Bediüzzaman da “Her adam bir cinayet işlyebilir. Bu ihtimalle mahkum edilir mi? Her kibrit birçok evleri yakabilir. Bu yüzden kibritler imha edilir mi?”diyerek, onların suçlamalarını reddetmiştir.
Risale-i Nur hareketinin üzerinden bir asra yakın bir zaman geçti. Bu kadar uzun zaman içinde, Nur Talebelerinin hiç birisinden asâyiş ve emniyeti bozucu bir hareketi istihbarat ve adliyeler gösterebilir mi? Elbette gösteremez. Zira, iman hizmeti olan Nur Hareketi tahrip değil, tamir üzerine bina edilmiştir.

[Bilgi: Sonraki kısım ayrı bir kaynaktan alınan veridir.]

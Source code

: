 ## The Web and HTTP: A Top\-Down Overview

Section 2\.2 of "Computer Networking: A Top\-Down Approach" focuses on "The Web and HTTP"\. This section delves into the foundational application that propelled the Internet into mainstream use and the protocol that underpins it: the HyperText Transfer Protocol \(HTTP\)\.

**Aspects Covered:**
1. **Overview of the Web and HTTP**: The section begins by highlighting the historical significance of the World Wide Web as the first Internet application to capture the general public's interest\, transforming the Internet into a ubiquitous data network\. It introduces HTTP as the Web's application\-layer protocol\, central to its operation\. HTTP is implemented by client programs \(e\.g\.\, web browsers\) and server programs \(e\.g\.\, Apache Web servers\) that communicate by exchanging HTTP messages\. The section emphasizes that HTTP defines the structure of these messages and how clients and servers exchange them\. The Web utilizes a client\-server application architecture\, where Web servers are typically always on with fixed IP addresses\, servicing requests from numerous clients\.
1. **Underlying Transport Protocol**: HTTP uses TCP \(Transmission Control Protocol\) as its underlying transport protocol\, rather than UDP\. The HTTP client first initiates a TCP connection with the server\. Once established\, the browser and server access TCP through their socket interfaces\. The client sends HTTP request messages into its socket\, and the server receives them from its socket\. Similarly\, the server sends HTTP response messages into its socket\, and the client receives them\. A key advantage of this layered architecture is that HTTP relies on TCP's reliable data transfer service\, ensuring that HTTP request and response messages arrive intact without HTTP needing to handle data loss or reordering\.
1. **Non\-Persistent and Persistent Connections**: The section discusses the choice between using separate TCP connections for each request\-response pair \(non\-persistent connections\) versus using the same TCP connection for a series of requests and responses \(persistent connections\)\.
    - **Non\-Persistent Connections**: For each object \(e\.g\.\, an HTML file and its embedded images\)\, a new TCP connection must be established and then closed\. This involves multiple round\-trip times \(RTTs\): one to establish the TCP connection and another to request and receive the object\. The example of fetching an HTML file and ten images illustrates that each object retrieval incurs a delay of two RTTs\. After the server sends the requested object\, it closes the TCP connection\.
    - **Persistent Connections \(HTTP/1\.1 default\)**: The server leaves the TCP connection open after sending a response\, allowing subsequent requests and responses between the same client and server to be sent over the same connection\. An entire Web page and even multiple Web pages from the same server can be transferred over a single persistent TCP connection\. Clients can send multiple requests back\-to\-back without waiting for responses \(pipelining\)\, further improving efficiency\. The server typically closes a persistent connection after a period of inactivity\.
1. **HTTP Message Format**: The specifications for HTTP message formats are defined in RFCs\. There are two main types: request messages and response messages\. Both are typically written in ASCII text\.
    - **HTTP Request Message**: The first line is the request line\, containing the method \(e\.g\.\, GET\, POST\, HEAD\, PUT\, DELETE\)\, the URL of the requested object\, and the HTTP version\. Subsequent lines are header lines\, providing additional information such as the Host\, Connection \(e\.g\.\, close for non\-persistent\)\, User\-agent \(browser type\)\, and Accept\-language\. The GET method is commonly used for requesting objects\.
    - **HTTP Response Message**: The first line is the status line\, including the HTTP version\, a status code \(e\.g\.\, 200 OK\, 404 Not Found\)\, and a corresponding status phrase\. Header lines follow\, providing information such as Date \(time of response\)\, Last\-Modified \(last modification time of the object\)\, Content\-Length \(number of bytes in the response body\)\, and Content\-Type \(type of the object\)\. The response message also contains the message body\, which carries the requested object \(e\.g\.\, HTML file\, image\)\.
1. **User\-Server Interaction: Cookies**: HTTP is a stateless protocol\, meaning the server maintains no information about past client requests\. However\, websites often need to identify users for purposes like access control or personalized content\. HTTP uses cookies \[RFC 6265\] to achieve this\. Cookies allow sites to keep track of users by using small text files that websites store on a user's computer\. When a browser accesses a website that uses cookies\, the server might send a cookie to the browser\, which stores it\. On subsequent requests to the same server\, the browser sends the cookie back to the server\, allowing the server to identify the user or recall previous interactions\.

Bu vatanın hakiki vatanperverleri olan Nur Talebelerini, devletin aklı varsa taltif etmeleri gerekir. Çünkü, herkesin kalbine manevi bir yasakçı koyduklarından, emniyet ve asâyişe gönüllü olarak yardım ediyorlar. İnsanları suç işleyemez hale getirdiklerinden, suç işlenmeden tedbirini almış oluyorlar. Onları ve diğer müminleri potansiyel suçlu gibi görmek ve etkisiz hale getirmeye çalışmak, millete ve devlete bir fayda getirmez. Bir kısım suç işleyenler yüzünden, bütün dindarlar töhmet altında bırakılamaz. Suçu işleyene münhasır kılmak lâzımdır. Suçun şahsiliği bir prensibi, hukukun en temel kaidelerinden birisidir.